On Tue, Jan 12, 2016 at 05:38:32PM +0000, David Vrabel wrote:
> On 12/01/16 16:56, Vitaly Kuznetsov wrote:
> > Add support for the newly added kernel memory auto onlining policy to Xen
> > ballon driver.
> [...]
> > --- a/drivers/xen/Kconfig
> > +++ b/drivers/xen/Kconfig
> > @@ -37,23 +37,29 @@ config XEN_BALLOON_MEMORY_HOTPLUG
> >
> > Memory could be hotplugged in following steps:
> >
> > - 1) dom0: xl mem-max <domU> <maxmem>
> > + 1) domU: ensure that memory auto online policy is in effect by
> > + checking /sys/devices/system/memory/auto_online_blocks file
> > + (should be 'online').
>
> Step 1 applies to dom0 and domUs.
>
> > --- a/drivers/xen/balloon.c
> > +++ b/drivers/xen/balloon.c
> > @@ -284,7 +284,7 @@ static void release_memory_resource(struct resource *resource)
> > kfree(resource);
> > }
> >
> > -static enum bp_state reserve_additional_memory(void)
> > +static enum bp_state reserve_additional_memory(bool online)
> > {
> > long credit;
> > struct resource *resource;
> > @@ -338,7 +338,18 @@ static enum bp_state reserve_additional_memory(void)
> > }
> > #endif
> >
> > - rc = add_memory_resource(nid, resource, false);
> > + /*
> > + * add_memory_resource() will call online_pages() which in its turn
> > + * will call xen_online_page() callback causing deadlock if we don't
> > + * release balloon_mutex here. It is safe because there can only be
> > + * one balloon_process() running at a time and balloon_mutex is
> > + * internal to Xen driver, generic memory hotplug code doesn't mess
> > + * with it.
>
> There are multiple callers of reserve_additional_memory() and these are
> not all serialized via the balloon process.

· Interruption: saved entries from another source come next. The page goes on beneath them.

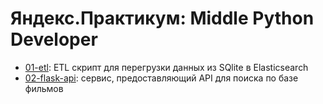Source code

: # Яндекс.Практикум: Middle Python Developer

- [01-etl](01-etl): ETL скрипт для перегрузки данных из SQlite в Elasticsearch
- [02-flask-api](02-flask-api): сервис, предоставляющий API для поиска по базе фильмов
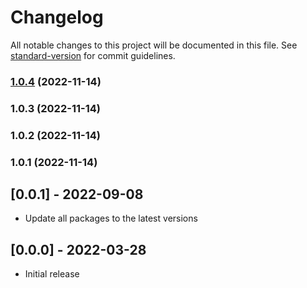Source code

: # Changelog

All notable changes to this project will be documented in this file. See [standard-version](https://github.com/conventional-changelog/standard-version) for commit guidelines.

### [1.0.4](https://github.com/leonied7/statoscope-module-usage-frequency/compare/v1.0.3...v1.0.4) (2022-11-14)

### 1.0.3 (2022-11-14)

### 1.0.2 (2022-11-14)

### 1.0.1 (2022-11-14)

## [0.0.1] - 2022-09-08

- Update all packages to the latest versions

## [0.0.0] - 2022-03-28

- Initial release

Replace the "It is safe..."
> sentence with:
>
> "Unlocking here is safe because the callers drop the mutex before trying
> again."
>
> > + */
> > + mutex_unlock(&balloon_mutex);
> > + rc = add_memory_resource(nid, resource, online);
>
> This should always be memhp_auto_online, because...
>
> > @@ -562,14 +573,11 @@ static void balloon_process(struct work_struct *work)
> >
> > credit = current_credit();
> >
> > - if (credit > 0) {
> > - if (balloon_is_inflated())
> > - state = increase_reservation(credit);
> > - else
> > - state = reserve_additional_memory();
> > - }
> > -
> > - if (credit < 0)
> > + if (credit > 0 && balloon_is_inflated())
> > + state = increase_reservation(credit);
> > + else if (credit > 0)
> > + state = reserve_additional_memory(memhp_auto_online);
> > + else if (credit < 0)
> > state = decrease_reservation(-credit, GFP_BALLOON);
>
> I'd have preferred this refactored as:
>
> if (credit > 0) {
> if (balloon_is_inflated())
> ...
> else
> ...
> } else if (credit < 0) {
> ...
> }
> >
> > state = update_schedule(state);
> > @@ -599,7 +607,7 @@ static int add_ballooned_pages(int nr_pages)
> > enum bp_state st;
> >
> > if (xen_hotplug_unpopulated) {
> > - st = reserve_additional_memory();
> > + st = reserve_additional_memory(false);
>
> ... we want to auto-online this memory as well.

Ugh... It looks that David is right. So, please forget everything which
I said about reserve_additional_memory() earlier. Sorry for confusion.

Daniel